“Bonitinha, mas ordinária” – Nelson Rodrigues
Resenha – “Otto Lara Resende ou Bonitinha, mas
ordinária” – Nelson Rodrigues (org. Sábato Magaldi) – Ed. Nova Fronteira
A importância do escritor Nelson Rodrigues no
Teatro Brasileiro reside no fato de ter inaugurado e consolidado o modernismo
na dramaturgia nacional. Até então, o teatro brasileiro se baseava na comédia
de costumes, nos dramalhões e o no teatro musicado herdado do século XIX. Com a
nova dramaturgia do escritor carioca, temos uma expressão mais consistente da
psicologia humana, das contradições entre o desejo erótico e as regras sociais,
e das frequentes transgressões morais de personagens que deixam de ser caricaturas
superficiais para terem uma feição radical do homem comum, com todas as suas
contradições.
A partir de “A Mulher Sem Pecado” (1942) e
principalmente “Vestido de Noiva” (1943), temos um novo tipo de arte, com
enfoque nos conflitos psicológicos, sem prejuízo do sarcasmo e da ironia, em
que os personagens são frequentemente levados a transgredir os limites da ordem
e da moral, particularmente no campo do erotismo. Enquanto antes o teatro era
basicamente uma fonte de divertimento, agora passa a ter uma intencionalidade
muito mais ampla, para expressar, na forma de arte, os desejos e perversões
humanas ocultas e mascaradas pelas conveniências sociais.
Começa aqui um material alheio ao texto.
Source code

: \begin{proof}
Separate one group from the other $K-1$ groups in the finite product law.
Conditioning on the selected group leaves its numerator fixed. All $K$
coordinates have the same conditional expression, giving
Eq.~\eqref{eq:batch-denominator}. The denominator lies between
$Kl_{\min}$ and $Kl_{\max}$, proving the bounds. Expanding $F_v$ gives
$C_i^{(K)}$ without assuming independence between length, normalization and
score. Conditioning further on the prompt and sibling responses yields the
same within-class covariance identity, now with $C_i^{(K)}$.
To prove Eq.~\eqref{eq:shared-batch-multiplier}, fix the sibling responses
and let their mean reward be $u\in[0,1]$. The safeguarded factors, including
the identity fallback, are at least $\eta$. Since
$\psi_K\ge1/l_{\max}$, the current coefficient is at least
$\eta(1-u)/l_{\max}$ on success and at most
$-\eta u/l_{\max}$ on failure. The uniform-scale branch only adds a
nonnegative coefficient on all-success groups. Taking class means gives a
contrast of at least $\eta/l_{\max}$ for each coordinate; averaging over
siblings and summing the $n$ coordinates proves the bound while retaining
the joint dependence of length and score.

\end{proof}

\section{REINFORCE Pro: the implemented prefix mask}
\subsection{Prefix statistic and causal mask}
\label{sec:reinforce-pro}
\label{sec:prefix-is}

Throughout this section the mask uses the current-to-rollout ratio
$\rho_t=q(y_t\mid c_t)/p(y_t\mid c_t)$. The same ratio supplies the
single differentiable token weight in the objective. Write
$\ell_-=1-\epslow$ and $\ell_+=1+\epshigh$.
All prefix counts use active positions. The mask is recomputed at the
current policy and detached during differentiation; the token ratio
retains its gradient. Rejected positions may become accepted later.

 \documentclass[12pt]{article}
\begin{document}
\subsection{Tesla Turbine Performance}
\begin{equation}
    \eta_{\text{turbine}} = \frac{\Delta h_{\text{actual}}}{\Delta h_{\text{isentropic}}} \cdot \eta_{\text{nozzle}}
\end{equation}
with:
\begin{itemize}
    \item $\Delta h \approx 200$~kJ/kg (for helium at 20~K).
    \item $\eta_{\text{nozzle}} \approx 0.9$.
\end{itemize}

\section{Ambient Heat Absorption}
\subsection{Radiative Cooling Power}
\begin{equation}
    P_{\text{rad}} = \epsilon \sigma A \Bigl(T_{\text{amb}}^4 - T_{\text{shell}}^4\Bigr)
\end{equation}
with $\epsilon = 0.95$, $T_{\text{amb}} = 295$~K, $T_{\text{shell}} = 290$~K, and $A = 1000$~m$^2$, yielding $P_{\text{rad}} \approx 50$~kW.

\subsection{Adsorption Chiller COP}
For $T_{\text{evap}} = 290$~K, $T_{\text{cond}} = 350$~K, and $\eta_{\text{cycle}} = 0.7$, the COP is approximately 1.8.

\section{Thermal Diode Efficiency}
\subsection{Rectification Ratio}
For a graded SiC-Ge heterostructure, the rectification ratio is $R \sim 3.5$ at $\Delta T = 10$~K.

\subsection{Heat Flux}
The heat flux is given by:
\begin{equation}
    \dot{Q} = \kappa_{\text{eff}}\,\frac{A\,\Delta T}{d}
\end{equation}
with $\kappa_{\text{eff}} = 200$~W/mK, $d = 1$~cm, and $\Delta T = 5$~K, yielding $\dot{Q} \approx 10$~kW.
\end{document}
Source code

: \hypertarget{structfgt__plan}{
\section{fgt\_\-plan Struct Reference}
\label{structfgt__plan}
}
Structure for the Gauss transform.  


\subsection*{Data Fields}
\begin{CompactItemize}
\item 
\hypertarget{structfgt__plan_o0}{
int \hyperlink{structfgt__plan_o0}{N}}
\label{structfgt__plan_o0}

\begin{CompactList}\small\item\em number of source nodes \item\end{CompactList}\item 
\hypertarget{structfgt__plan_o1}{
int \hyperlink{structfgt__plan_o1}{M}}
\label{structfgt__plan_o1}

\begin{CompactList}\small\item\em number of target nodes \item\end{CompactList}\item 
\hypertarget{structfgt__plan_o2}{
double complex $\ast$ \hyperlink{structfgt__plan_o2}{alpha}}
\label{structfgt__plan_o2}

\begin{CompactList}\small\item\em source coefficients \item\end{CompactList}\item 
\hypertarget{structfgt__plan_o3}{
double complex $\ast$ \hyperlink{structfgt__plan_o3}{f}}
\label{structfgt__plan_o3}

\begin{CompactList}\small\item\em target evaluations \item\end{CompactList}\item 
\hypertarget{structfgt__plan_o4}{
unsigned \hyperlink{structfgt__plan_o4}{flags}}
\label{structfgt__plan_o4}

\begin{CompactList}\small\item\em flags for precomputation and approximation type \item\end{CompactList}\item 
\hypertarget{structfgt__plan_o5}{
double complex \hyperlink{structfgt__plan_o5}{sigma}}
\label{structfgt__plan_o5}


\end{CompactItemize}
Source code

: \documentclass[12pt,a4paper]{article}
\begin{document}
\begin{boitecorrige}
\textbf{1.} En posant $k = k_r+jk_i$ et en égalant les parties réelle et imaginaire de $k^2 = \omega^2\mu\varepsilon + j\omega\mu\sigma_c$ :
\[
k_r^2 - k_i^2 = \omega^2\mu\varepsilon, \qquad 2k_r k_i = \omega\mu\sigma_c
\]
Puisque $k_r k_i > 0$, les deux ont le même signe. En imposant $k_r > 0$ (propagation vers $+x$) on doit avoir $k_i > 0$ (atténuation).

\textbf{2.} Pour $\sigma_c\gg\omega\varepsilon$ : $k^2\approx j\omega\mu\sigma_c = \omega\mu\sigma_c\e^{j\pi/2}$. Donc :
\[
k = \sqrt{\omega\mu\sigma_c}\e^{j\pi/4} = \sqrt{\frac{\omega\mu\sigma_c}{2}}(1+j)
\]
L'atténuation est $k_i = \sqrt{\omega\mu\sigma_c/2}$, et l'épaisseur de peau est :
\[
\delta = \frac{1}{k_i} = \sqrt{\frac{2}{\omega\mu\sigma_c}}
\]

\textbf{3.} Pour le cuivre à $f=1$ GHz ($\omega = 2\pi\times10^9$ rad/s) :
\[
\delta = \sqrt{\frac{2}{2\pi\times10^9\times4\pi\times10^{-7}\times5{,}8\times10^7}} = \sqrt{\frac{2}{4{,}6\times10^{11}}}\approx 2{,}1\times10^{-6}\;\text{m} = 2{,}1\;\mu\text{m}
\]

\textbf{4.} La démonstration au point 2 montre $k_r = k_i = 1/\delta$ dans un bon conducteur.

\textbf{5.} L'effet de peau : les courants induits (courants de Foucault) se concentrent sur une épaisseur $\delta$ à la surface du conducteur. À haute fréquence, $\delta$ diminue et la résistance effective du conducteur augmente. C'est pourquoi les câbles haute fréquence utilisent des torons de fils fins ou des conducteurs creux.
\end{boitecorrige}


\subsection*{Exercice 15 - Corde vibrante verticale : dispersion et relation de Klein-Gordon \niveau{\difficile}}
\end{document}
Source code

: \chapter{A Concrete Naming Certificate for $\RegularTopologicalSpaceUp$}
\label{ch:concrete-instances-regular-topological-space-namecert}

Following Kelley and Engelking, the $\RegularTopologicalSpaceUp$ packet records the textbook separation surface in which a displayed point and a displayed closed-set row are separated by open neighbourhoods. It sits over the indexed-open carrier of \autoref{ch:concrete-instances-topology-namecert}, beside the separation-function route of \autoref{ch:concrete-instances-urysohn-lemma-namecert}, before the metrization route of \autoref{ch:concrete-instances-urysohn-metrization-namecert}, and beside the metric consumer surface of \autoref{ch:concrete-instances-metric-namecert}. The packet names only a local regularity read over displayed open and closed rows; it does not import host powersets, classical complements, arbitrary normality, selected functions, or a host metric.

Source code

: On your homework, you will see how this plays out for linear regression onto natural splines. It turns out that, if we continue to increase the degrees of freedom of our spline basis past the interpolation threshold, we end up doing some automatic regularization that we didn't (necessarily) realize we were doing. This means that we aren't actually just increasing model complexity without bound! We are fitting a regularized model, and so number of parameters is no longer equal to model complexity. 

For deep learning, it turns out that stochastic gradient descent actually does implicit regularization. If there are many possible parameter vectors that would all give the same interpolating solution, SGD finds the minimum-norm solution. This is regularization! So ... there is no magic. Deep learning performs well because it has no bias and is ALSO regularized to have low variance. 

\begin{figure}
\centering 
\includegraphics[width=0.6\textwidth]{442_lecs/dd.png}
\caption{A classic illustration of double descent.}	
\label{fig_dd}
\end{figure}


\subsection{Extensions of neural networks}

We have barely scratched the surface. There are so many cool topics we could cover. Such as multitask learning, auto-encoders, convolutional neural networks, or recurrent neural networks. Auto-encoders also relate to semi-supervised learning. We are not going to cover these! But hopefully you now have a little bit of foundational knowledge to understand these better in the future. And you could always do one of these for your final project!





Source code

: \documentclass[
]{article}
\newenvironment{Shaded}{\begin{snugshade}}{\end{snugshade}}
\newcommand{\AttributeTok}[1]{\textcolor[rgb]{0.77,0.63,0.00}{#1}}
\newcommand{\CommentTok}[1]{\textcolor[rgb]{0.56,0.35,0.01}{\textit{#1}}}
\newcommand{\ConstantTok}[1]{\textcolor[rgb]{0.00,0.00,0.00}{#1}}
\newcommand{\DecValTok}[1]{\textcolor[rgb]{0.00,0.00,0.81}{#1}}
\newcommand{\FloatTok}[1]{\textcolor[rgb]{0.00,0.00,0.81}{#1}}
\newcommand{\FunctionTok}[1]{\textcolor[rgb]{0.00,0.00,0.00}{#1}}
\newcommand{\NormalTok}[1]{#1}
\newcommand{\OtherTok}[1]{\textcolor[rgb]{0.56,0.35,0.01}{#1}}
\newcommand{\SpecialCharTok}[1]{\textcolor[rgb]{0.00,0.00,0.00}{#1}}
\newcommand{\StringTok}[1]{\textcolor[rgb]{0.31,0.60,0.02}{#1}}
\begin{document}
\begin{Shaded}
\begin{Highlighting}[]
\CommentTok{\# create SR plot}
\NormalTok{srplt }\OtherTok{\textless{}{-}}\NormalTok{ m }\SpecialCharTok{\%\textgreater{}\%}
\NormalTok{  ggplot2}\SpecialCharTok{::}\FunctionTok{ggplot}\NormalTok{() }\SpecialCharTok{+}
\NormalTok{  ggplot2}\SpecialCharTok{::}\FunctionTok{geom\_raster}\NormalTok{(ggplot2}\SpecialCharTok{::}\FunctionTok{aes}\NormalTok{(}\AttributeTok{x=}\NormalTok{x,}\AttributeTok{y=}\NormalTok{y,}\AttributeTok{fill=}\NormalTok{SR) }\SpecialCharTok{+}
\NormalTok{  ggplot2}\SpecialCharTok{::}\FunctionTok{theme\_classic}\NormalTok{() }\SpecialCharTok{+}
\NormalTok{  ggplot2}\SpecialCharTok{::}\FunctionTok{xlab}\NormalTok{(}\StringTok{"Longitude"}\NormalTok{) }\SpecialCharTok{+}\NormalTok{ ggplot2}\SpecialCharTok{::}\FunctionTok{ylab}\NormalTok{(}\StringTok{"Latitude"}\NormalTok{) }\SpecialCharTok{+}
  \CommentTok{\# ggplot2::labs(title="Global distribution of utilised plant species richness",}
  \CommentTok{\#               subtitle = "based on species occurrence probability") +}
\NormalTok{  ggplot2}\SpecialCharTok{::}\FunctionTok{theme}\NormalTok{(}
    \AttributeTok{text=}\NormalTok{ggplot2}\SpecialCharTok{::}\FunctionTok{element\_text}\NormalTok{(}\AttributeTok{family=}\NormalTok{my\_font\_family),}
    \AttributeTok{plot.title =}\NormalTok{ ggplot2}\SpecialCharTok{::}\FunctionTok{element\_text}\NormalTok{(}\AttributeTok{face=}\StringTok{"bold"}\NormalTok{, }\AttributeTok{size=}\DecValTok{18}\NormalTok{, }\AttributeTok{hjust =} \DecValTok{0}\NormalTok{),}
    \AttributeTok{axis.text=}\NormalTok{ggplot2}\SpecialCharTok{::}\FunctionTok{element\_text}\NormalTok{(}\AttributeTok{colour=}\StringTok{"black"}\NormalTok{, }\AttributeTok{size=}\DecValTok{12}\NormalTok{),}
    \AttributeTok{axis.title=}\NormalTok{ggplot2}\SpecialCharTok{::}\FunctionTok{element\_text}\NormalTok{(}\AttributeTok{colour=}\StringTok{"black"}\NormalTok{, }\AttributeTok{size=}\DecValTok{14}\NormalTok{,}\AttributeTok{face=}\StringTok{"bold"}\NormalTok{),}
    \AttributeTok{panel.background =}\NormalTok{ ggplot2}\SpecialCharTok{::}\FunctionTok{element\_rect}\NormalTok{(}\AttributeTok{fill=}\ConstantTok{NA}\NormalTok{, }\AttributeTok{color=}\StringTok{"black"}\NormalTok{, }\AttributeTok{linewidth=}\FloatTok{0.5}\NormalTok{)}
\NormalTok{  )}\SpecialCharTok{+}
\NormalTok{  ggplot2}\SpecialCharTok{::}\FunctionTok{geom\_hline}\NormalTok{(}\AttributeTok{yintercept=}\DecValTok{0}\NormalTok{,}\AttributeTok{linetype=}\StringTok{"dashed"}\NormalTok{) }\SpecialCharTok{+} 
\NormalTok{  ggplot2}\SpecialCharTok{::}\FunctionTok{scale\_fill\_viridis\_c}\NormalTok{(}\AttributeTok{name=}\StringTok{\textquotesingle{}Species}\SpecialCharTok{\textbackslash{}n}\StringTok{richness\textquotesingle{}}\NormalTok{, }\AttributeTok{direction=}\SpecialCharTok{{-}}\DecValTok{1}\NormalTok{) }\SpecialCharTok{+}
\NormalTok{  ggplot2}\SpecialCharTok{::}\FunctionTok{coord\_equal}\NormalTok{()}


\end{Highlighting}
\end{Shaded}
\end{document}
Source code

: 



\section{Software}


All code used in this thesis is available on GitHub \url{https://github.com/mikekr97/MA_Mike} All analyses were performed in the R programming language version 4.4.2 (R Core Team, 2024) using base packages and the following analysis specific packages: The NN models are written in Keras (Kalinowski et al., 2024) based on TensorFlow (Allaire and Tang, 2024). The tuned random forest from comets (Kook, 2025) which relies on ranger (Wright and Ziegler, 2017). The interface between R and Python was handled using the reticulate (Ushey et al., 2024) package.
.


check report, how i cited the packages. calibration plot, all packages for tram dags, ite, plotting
Abre-se também espaço
para a experimentação formal, para o irreal e o fantástico dentro das peças, e para a exploração
de novos temas, inclusive temas tabus, particularmente o da tragédia humana
decorrente do impulso sexual que leva à degradação moral.
Os elementos essenciais da dramaturgia de
Nelson Rodrigues podem ser resumidos, de fato, na expressão “a vida como ela
é”. Temas como a virgindade violada, os ciúmes, o incesto, a prostituição, a
corrupção política e a canalhice humana denotam uma arte que busca de forma
exacerbada a veracidade: a verdade se revela em situações limite, como na
descoberta da traição, nos instantes que antecedem a morte ou nos pactos de
mortes entre amantes, neste último caso, respondendo ao reconhecimento de que
em vida não é possível manter a real
autenticidade, ante as proibições convencionadas socialmente. Há sempre
nas peças certos momentos de explosão dos desejos reprimidos como o evento
culminante de revelação das razões subjacentes às atitudes de cada
personagem. A verdade oculta se revela
nas situações mais dramáticas.
Outro aspecto característico das peças de
teatro do nosso escritor é a sua vinculação com o período histórico do Brasil
de meados do século XX. Suas principais peças foram escritas entre a década de
1940/1960, momento em que o país vivia um rápido processo de urbanização,
industrialização, transição demográfica do campo para a cidade e, de forma
correspondente, uma veloz mudança de padrões comportamentais. O jornalismo de
massas, o rádio popular, a expansão do futebol, a criação de Brasília e a nova
faceta mais urbana da sociedade brasileira encontram densa expressão do teatro de Nelson Rodrigues,
nitidamente pelo fato de o próprio autor ter atuado com destaque na imprensa
carioca, de onde retira inspiração para consecução de suas “tragédias
cariocas”.
Na conjuntura internacional, as peças estão
situadas no contexto do pós II Guerra Mundial e da Guerra Fria, quando exsurge
um sentimento de urgência relacionado aos riscos de um conflito nuclear
generalizado que colocasse o mundo a baixo. Essa percepção de que o mundo
poderia acabar dentro de quinze minutos é explorada como justificativa para a
exposição das paixões sexuais, dentro da lógica de que “tudo é permitido”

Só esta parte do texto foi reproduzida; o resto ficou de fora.